A critical lifeline for troubled borrowers in the U.S. expires this year, and mortgage lenders want a say in how to replace it.

The Mortgage Bankers Association, the largest home lender trade group, on Friday plans to propose a substitute for the Home Affordable Modification Program, President Barack Obama’s signature response to the foreclosure crisis. The new program would cut distressed mortgage borrowers’ monthly payments by at least 20 percent through a combination of interest-rate reductions, extended loan terms and principal forbearance or forgiveness, among other tools.

The proposal is meant to reflect lessons learned from the housing downturn and incorporate the methods that have proven to be the most successful in preventing borrowers from being kicked out of their homes. The MBA created a task force, which includes 20 lenders and servicers and is co-chaired by executives from Quicken Loans Inc. and JPMorgan Chase & Co., to develop the HAMP substitute.

To get off the ground, the plan will need endorsement from government agencies and mortgage-finance giants Fannie Mae and Freddie Mac, which together back the vast majority of the U.S. housing-finance system. Government officials and investors in the past have expressed concern that some modification methods could incentivize borrowers to default at the expense of taxpayers.

The Obama administration created HAMP at the height of the financial crisis in 2009 as a uniform way for dealing with borrowers who fell behind. The program sought to keep borrowers in their homes through a combination of benefits for mortgage servicers and reductions of borrowers’ payments. Though the worst of the housing crisis has passed, some lenders now say they’re concerned that there won’t be a unified way to handle delinquent borrowers when HAMP expires at the end of 2016.

Single Program

“We want to have a single program that’s transparent to consumers, customer advocates and key stakeholders,” Erik Schmitt, JPMorgan’s product executive for mortgage banking, said in an interview.

The MBA proposal would let consumers get a streamlined modification with no required documentation after being delinquent for 90 days. The lenders say that will help more borrowers get reductions quickly. At the end of the second quarter, more than 3 percent of borrowers were at least 90 days behind on their mortgage payments, according to the MBA. Homeowners can also qualify for the program if their housing expenses exceed 31 percent of their household income.

The new measure would let borrowers cut their payments by a percentage whereas HAMP typically tried to get homeowners’ payments below a certain debt-to-income ratio. It also required more extensive documentation of borrowers’ troubles, in part because the government paid incentives to servicers to implement the program.

MBA officials said both servicers and guarantors would benefit under their proposal because getting a borrower paying again with a modification is often cheaper than foreclosing on a home and selling.

The plan, which the MBA is calling “One Mod,” would unify Fannie Mae’s, Freddie Mac’s and other agencies’ modification processes into one system.
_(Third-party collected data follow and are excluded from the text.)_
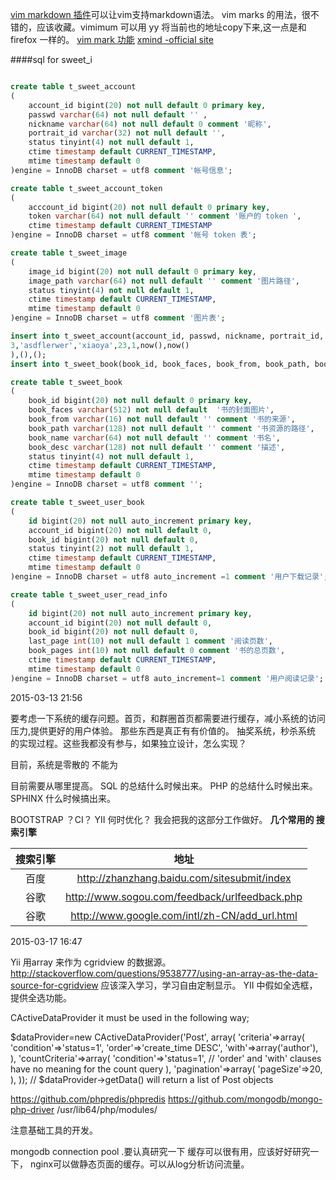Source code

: [vim markdown 插件](https://github.com/plasticboy/vim-markdown)可以让vim支持markdown语法。
vim marks 的用法，很不错的，应该收藏。vimimum 可以用 yy 将当前也的地址copy下来,这一点是和 firefox 一样的。
[vim mark 功能](http://blog.163.com/lgh_2002/blog/static/44017526201081154512135/)
[xmind -official site](http://www.xmind.net/share/)

####sql for sweet_i
```sql

create table t_sweet_account
(
	account_id bigint(20) not null default 0 primary key,
	passwd varchar(64) not null default '' ,
	nickname varchar(64) not null default 0 comment '昵称',
	portrait_id varchar(32) not null default '',
	status tinyint(4) not null default 1,
	ctime timestamp default CURRENT_TIMESTAMP,
	mtime timestamp default 0
)engine = InnoDB charset = utf8 comment '帐号信息';

create table t_sweet_account_token
(
	acccount_id bigint(20) not null default 0 primary key,
	token varchar(64) not null default '' comment '账户的 token ',
	ctime timestamp default CURRENT_TIMESTAMP
)engine = InnoDB charset = utf8 comment '帐号 token 表';

create table t_sweet_image
(
	image_id bigint(20) not null default 0 primary key,
	image_path varchar(64) not null default '' comment '图片路径',
	status tinyint(4) not null default 1,
	ctime timestamp default CURRENT_TIMESTAMP,
	mtime timestamp default 0
)engine = InnoDB charset = utf8 comment '图片表';

insert into t_sweet_account(account_id, passwd, nickname, portrait_id, status, ctime, mtime) values(
3,'asdflerwer','xiaoya',23,1,now(),now()
),(),();
insert into t_sweet_book(book_id, book_faces, book_from, book_path, book_name, book_desc, status, ctime , mtime ) values();

create table t_sweet_book
(
	book_id bigint(20) not null default 0 primary key,
	book_faces varchar(512) not null default  '书的封面图片',
	book_from varchar(16) not null default '' comment '书的来源',
	book_path varchar(128) not null default '' comment '书资源的路径',
	book_name varchar(64) not null default '' comment '书名',
	book_desc varchar(128) not null default '' comment '描述',
	status tinyint(4) not null default 1,
	ctime timestamp default CURRENT_TIMESTAMP,
	mtime timestamp default 0
)engine = InnoDB charset = utf8 comment '';

create table t_sweet_user_book
(
	id bigint(20) not null auto_increment primary key,
	account_id bigint(20) not null default 0,
	book_id bigint(20) not null default 0,
	status tinyint(2) not null default 1,
	ctime timestamp default CURRENT_TIMESTAMP,
	mtime timestamp default 0
)engine = InnoDB charset = utf8 auto_increment =1 comment '用户下载记录';

create table t_sweet_user_read_info
(
	id bigint(20) not null auto_increment primary key,
	account_id bigint(20) not null default 0,
	book_id bigint(20) not null default 0,
	last_page int(10) not null default 1 comment '阅读页数',
	book_pages int(10) not null default 0 comment '书的总页数',
	ctime timestamp default CURRENT_TIMESTAMP,
	mtime timestamp default 0
)engine = InnoDB charset = utf8 auto_increment=1 comment '用户阅读记录';

```


2015-03-13 21:56

要考虑一下系统的缓存问题。首页，和群圈首页都需要进行缓存，减小系统的访问压力,提供更好的用户体验。
那些东西是真正有有价值的。
抽奖系统，秒杀系统 的实现过程。这些我都没有参与，如果独立设计，怎么实现？

目前，系统是零散的
不能为

目前需要从哪里提高。
SQL 的总结什么时候出来。
PHP 的总结什么时候出来。
SPHINX 什么时候搞出来。

BOOTSTRAP ？CI？
YII 何时优化？
我会把我的这部分工作做好。
**几个常用的 搜索引擎**

|   搜索引擎| 地址   |
|:----:|:---:|
|    百度|   <http://zhanzhang.baidu.com/sitesubmit/index> |
|    谷歌  |  <http://www.sogou.com/feedback/urlfeedback.php>          |
| 谷歌  |    <http://www.google.com/intl/zh-CN/add_url.html>  |



2015-03-17 16:47

Yii 用array 来作为 cgridview 的数据源。
http://stackoverflow.com/questions/9538777/using-an-array-as-the-data-source-for-cgridview
应该深入学习，学习自由定制显示。
YII 中假如全选框，提供全选功能。

CActiveDataProvider
it must be used in the following way;

$dataProvider=new CActiveDataProvider('Post', array(
    'criteria'=>array(
        'condition'=>'status=1',
        'order'=>'create_time DESC',
        'with'=>array('author'),
    ),
    'countCriteria'=>array(
        'condition'=>'status=1',
        // 'order' and 'with' clauses have no meaning for the count query
    ),
    'pagination'=>array(
        'pageSize'=>20,
    ),
));
// $dataProvider->getData() will return a list of Post objects


https://github.com/phpredis/phpredis
https://github.com/mongodb/mongo-php-driver
/usr/lib64/php/modules/

注意基础工具的开发。

mongodb connection pool .要认真研究一下
缓存可以很有用，应该好好研究一下， nginx可以做静态页面的缓存。可以从log分析访问流量。
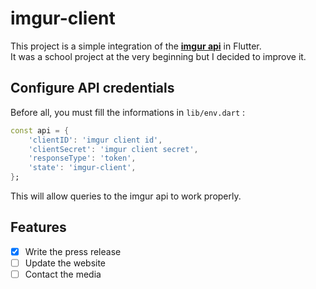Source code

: # imgur-client 

This project is a simple integration of the [**imgur api**](https://apidocs.imgur.com/) in Flutter.  
It was a school project at the very beginning but I decided to improve it.

## Configure API credentials

Before all, you must fill the informations in `lib/env.dart` :  

```dart
const api = {
	'clientID': 'imgur client id',
	'clientSecret': 'imgur client secret',
	'responseType': 'token',
	'state': 'imgur-client',
};
```
This will allow queries to the imgur api to work properly.  


## Features

- [x] Write the press release
- [ ] Update the website
- [ ] Contact the media
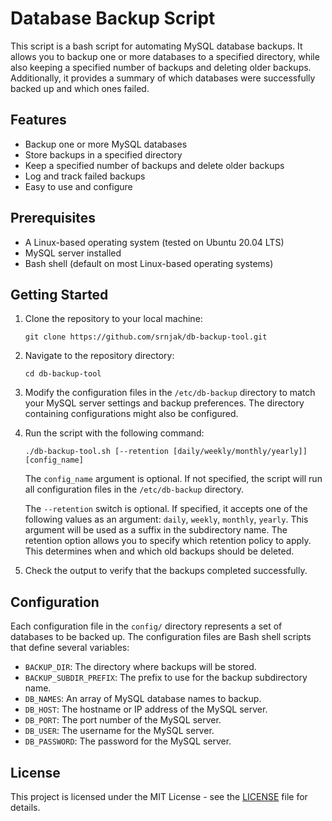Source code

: # Database Backup Script

This script is a bash script for automating MySQL database backups. It allows you to backup one or more databases to a specified directory, while also keeping a specified number of backups and deleting older backups. Additionally, it provides a summary of which databases were successfully backed up and which ones failed.

## Features

- Backup one or more MySQL databases
- Store backups in a specified directory
- Keep a specified number of backups and delete older backups
- Log and track failed backups
- Easy to use and configure

## Prerequisites

- A Linux-based operating system (tested on Ubuntu 20.04 LTS)
- MySQL server installed
- Bash shell (default on most Linux-based operating systems)

## Getting Started

1. Clone the repository to your local machine:

    ```
    git clone https://github.com/srnjak/db-backup-tool.git
    ```

2. Navigate to the repository directory:

    ```
    cd db-backup-tool
    ```

3. Modify the configuration files in the `/etc/db-backup` directory to match your MySQL server settings and backup preferences. The directory containing configurations might also be configured.

4. Run the script with the following command:

    ```
    ./db-backup-tool.sh [--retention [daily/weekly/monthly/yearly]] [config_name]
    ```

    The `config_name` argument is optional. If not specified, the script will run all configuration files in the `/etc/db-backup` directory.

    The `--retention` switch is optional. If specified, it accepts one of the following values as an argument: `daily`, `weekly`, `monthly`, `yearly`. This argument will be used as a suffix in the subdirectory name. The retention option allows you to specify which retention policy to apply. This determines when and which old backups should be deleted.

5. Check the output to verify that the backups completed successfully.

## Configuration

Each configuration file in the `config/` directory represents a set of databases to be backed up. The configuration files are Bash shell scripts that define several variables:

- `BACKUP_DIR`: The directory where backups will be stored.
- `BACKUP_SUBDIR_PREFIX`: The prefix to use for the backup subdirectory name.
- `DB_NAMES`: An array of MySQL database names to backup.
- `DB_HOST`: The hostname or IP address of the MySQL server.
- `DB_PORT`: The port number of the MySQL server.
- `DB_USER`: The username for the MySQL server.
- `DB_PASSWORD`: The password for the MySQL server.

## License

This project is licensed under the MIT License - see the [LICENSE](LICENSE) file for details.
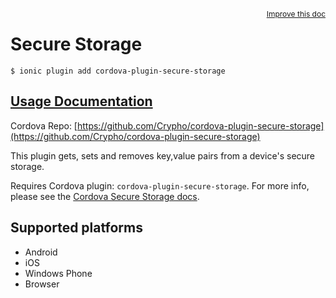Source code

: 
<a style="float:right;font-size:12px;" href="http://github.com/driftyco/ionic-native/edit/master/src/@ionic-native/plugins/securestorage/index.ts#L2">
  Improve this doc
</a>

# Secure Storage
<!-- end header block -->

```
$ ionic plugin add cordova-plugin-secure-storage
```

## [Usage Documentation](https://ionicframework.com/docs/v2/native/securestorage/)

Cordova Repo: [https://github.com/Crypho/cordova-plugin-secure-storage](https://github.com/Crypho/cordova-plugin-secure-storage)

<!-- description -->
This plugin gets, sets and removes key,value pairs from a device's secure storage.

Requires Cordova plugin: `cordova-plugin-secure-storage`. For more info, please see the [Cordova Secure Storage docs](https://github.com/Crypho/cordova-plugin-secure-storage).

<!-- @platforms tag -->
## Supported platforms

- Android
- iOS
- Windows Phone
- Browser

<!-- @platforms tag end -->
<!-- end for prop in method.decorators[0].argumentInfo -->
<!-- end content block -->
<!-- end body block -->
The goal, they say, is for borrowers to receive the same treatment no matter which agency backs their loan.

The Treasury Department, Department of Housing and Urban Development, and Federal Housing Finance Agency released a white paper in July with general guidelines for what they said should guide foreclosure prevention in coming years. MBA executives said they plan to meet with government officials over the the next few months to try to get them to implement the measure. Officials at the FHFA, which regulates Fannie Mae and Freddie Mac, have said they plan to finalize alternatives to HAMP by the end of the year.